Collected data
= = = = =
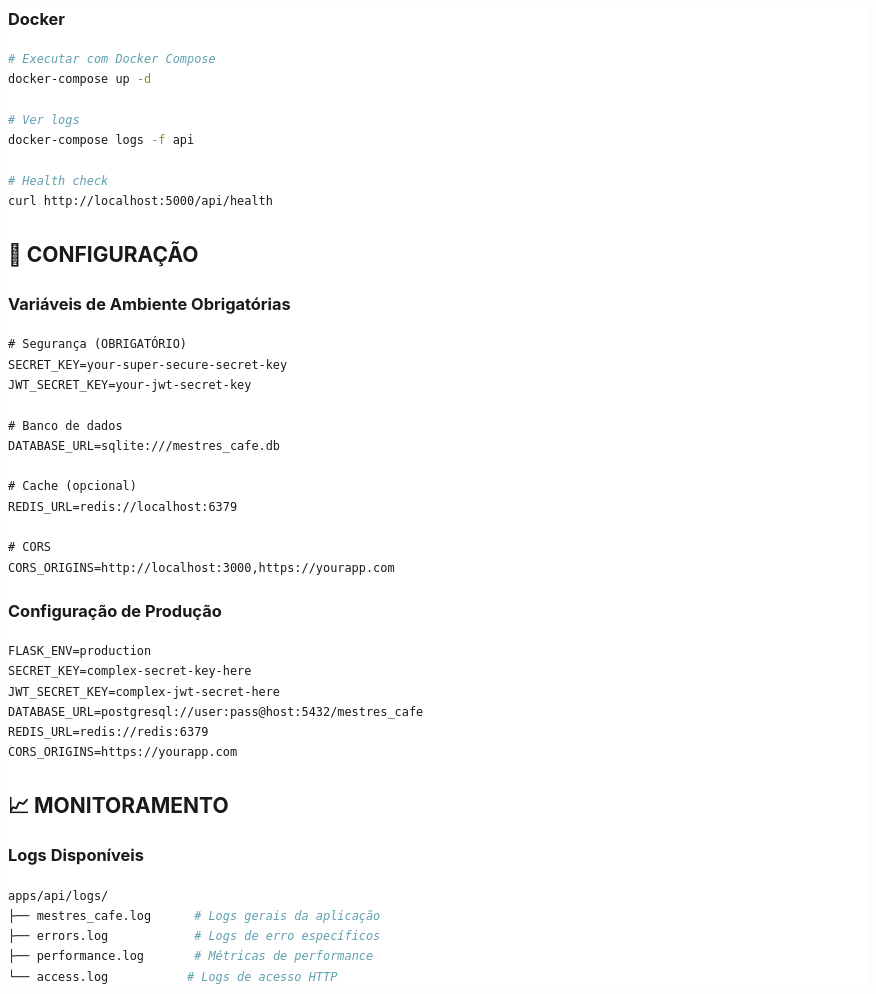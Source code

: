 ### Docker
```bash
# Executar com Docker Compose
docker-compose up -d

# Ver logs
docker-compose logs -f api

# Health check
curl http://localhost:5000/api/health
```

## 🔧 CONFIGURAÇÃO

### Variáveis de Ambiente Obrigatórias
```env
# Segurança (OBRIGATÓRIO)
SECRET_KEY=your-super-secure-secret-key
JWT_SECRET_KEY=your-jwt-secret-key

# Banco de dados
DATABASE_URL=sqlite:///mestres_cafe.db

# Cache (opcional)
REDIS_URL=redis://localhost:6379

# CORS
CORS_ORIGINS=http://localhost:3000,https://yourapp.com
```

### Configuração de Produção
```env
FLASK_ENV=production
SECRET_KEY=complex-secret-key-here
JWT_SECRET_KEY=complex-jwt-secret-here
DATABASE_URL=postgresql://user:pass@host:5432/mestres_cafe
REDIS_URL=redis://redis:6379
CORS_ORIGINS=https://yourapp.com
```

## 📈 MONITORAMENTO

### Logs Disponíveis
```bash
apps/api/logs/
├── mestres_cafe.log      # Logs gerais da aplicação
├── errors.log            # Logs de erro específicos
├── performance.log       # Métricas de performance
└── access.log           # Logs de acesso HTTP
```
= = = = =
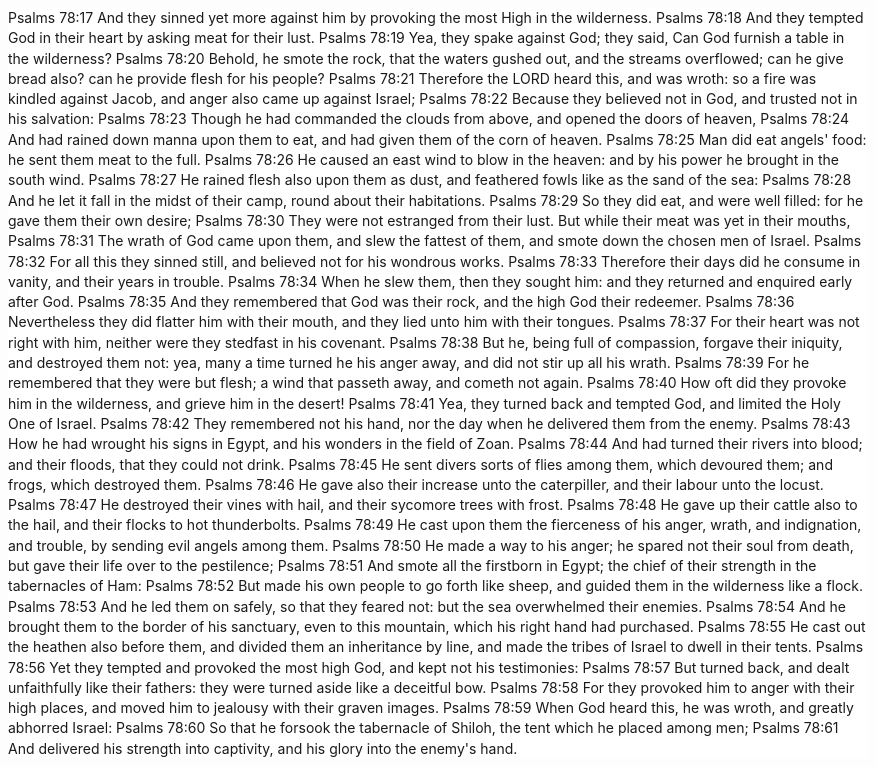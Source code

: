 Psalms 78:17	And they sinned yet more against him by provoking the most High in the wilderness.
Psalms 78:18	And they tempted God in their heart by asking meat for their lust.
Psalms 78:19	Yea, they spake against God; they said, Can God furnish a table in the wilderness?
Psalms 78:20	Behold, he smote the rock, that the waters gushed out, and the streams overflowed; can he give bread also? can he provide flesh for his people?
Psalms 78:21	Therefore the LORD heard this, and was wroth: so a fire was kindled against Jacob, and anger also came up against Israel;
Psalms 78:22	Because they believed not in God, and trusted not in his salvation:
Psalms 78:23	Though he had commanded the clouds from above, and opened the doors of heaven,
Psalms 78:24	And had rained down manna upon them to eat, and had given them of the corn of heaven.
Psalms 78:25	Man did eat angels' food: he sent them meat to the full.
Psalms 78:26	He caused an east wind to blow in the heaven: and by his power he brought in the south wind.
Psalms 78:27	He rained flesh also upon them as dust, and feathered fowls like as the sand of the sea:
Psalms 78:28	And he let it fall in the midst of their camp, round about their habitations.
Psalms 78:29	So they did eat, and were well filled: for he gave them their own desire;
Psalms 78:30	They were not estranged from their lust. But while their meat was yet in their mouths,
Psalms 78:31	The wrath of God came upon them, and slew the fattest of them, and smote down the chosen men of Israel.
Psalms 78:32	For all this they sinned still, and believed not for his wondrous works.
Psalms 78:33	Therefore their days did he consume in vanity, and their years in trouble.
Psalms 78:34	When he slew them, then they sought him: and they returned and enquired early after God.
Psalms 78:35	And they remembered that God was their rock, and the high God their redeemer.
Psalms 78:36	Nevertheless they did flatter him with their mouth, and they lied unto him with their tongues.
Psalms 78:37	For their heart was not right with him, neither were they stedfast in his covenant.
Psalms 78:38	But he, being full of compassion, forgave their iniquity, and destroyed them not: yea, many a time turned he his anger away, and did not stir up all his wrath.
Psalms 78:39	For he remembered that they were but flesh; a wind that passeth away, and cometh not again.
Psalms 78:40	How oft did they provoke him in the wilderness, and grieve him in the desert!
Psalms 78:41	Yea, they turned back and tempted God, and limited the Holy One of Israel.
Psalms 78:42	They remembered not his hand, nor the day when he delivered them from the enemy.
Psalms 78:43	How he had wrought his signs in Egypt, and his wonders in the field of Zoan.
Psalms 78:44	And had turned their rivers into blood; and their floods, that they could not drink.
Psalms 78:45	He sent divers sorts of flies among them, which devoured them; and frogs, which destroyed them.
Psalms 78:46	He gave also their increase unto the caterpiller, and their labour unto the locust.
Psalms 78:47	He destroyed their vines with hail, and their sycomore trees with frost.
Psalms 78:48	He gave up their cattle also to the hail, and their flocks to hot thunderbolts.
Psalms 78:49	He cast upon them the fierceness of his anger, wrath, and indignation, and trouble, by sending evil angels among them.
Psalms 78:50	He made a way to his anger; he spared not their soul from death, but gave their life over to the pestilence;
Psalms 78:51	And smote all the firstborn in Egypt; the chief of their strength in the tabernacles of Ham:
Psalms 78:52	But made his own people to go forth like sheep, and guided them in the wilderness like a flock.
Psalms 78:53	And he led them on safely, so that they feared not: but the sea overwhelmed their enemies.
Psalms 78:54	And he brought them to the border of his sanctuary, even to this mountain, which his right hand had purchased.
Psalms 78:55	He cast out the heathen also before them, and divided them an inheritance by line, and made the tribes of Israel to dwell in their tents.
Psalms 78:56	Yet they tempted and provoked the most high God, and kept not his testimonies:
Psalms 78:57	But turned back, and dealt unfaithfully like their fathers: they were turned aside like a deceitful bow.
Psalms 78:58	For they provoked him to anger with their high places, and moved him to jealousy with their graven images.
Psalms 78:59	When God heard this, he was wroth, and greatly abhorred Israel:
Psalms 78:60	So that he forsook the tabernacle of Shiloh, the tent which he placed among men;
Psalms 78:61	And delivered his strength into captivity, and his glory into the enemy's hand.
= = = = =
Filter the records above for the string "angels" and copy each matching line.

> [REPLY]:
Psalms 78:25	Man did eat angels' food: he sent them meat to the full.
Psalms 78:49	He cast upon them the fierceness of his anger, wrath, and indignation, and trouble, by sending evil angels among them.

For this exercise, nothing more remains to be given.